Caring for high-need, high-cost patients is an urgent concern within American health care delivery. Case management programs to improve quality and reduce costs for patients with complex needs are now being implemented across health systems. Yet multiple challenges exist in identifying the right patients to enroll in these programs.

Faculty from the University of Wisconsin-Madison (UW) have partnered with the UW academic health system (UW Health) to implement a benefit scoring system that is used to identify patients for enrollment into case management. The Case Management Benefit Scoring System Toolkit describes the implementation of this scoring system at UW Health.

Who should use this toolkit?

This toolkit is intended for researchers, healthcare administrators, and clinicians who are interested in understanding how a health system has implemented a strategy to identify patients for case management.

What does the toolkit contain?

This toolkit contains a flow chart of the process used by UW Health to assign priorities to each patient in their primary care population for enrollment into case management. The scoring system referred to in the flow chart was developed by faculty working at UW-Madison.

How should these tools be used?

The materials in this toolkit can be used to understand the process that a health system used to implement priority setting for enrollment of primary care patients into case management.

Development of this toolkit

The case management benefit scoring system was developed by faculty at the University of Wisconsin (UW) School of Medicine and Public Health (Multiple Principal Investigators: Maureen Smith, MD MPH PhDMenggang Yu, PhD) and the UW Health Innovation Program.

This implementation project was supported by PCORI grants HSD-1603-35039 and ME-1409-21219. Additional support was provided by the UW School of Medicine and Public Health’s Health Innovation Program and the UW Health Office of Population Health.

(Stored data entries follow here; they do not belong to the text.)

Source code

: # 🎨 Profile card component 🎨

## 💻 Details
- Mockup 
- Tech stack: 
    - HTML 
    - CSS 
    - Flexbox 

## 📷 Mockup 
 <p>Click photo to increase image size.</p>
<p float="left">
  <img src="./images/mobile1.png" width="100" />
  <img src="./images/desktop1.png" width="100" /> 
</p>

The content is solely the responsibility of the authors and does not necessarily represent the official views of any funders.

Please send questions, comments and suggestions to HIPxChange@hip.wisc.edu.

References

  1. Smith MA, Nordby PA, Yu M, Jaffery J. A practical model for research with learning health systems: Building and implementing effective complex case management. Appl Ergon. 2020 Apr;84:103023.
  2. Huling JD, Yu M, Smith M. Fused comparative intervention scoring for heterogeneity of longitudinal intervention effects. Ann Appl Stat. 2019 Jun;13(2):824-847.

Toolkit Citation

Smith MA, Yu M, Huling J. Case Management Benefit Scoring System Toolkit. UW Health Innovation Program. Madison, WI; 2019. Available at http://www.hipxchange.org/BenefitScore

   

About the Developers

Dr. Maureen Smith, MD, PhD, MPH is a Professor in the University of Wisconsin – Madison School of Medicine and Public Health, Departments of Population Health SciencesFamily Medicine & Community Health and Director of UW Health Innovation Program as well as Director of the Community Academic Partnerships core of the NIH-CTSA funded Institute for Clinical and Translational Research. Dr. Smith’s research program examines the effectiveness of our health care system for aging and chronically ill persons.

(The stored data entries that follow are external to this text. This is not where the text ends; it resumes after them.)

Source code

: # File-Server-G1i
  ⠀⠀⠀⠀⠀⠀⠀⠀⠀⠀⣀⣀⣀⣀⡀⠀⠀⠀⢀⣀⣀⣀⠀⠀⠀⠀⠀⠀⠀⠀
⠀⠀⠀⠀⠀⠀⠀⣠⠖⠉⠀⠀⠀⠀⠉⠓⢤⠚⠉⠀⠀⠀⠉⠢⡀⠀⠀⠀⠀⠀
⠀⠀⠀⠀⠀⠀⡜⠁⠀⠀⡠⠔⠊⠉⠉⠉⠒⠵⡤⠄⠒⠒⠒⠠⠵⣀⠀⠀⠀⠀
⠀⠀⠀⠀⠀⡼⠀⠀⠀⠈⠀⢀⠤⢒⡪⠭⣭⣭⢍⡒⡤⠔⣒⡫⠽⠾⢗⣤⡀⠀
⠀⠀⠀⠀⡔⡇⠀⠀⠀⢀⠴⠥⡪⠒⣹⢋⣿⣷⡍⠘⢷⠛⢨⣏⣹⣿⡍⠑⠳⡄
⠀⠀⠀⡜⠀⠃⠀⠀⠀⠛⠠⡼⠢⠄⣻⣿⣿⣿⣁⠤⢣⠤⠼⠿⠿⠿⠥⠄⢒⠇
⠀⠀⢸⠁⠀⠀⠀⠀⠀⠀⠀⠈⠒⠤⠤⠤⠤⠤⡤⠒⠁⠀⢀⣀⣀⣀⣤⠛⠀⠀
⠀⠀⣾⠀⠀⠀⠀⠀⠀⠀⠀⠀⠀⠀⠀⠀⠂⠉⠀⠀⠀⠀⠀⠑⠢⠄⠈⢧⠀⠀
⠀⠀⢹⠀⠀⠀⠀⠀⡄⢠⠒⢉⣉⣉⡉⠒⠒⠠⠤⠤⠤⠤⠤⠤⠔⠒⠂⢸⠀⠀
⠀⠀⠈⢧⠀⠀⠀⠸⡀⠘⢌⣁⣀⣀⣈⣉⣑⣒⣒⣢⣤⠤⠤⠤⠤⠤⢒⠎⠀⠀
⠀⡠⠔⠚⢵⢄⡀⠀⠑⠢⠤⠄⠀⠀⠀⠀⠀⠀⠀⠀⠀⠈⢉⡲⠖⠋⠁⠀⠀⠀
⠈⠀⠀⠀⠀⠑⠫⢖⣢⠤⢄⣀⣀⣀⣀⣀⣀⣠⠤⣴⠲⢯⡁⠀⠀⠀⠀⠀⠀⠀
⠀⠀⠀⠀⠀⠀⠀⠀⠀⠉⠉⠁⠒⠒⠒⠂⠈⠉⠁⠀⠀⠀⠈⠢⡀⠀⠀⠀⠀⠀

Menggang YuMenggang Yu, PhD is a Professor with the University of Wisconsin – Madison Department of Biostatistics & Medical Informatics. Besides developing statistical methodology related to cancer research and clinical trials, Dr Yu is interested in health services and health outcome research.

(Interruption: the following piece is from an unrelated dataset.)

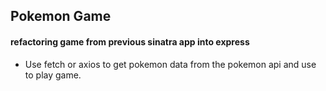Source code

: ## Pokemon Game
#### refactoring game from previous sinatra app into express
- Use fetch or axios to get pokemon data from the pokemon api and use to play game.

Jared Huling, PhD is an Assistant Professor with the University of Minnesota’s Biostatistics Division. His research interests focus on the development of precision medicine, causal inference, and statistical learning methodology for the analysis of complex observational studies. He is particularly interested in addressing various forms of population heterogeneity with the aim of improving patient and health outcomes.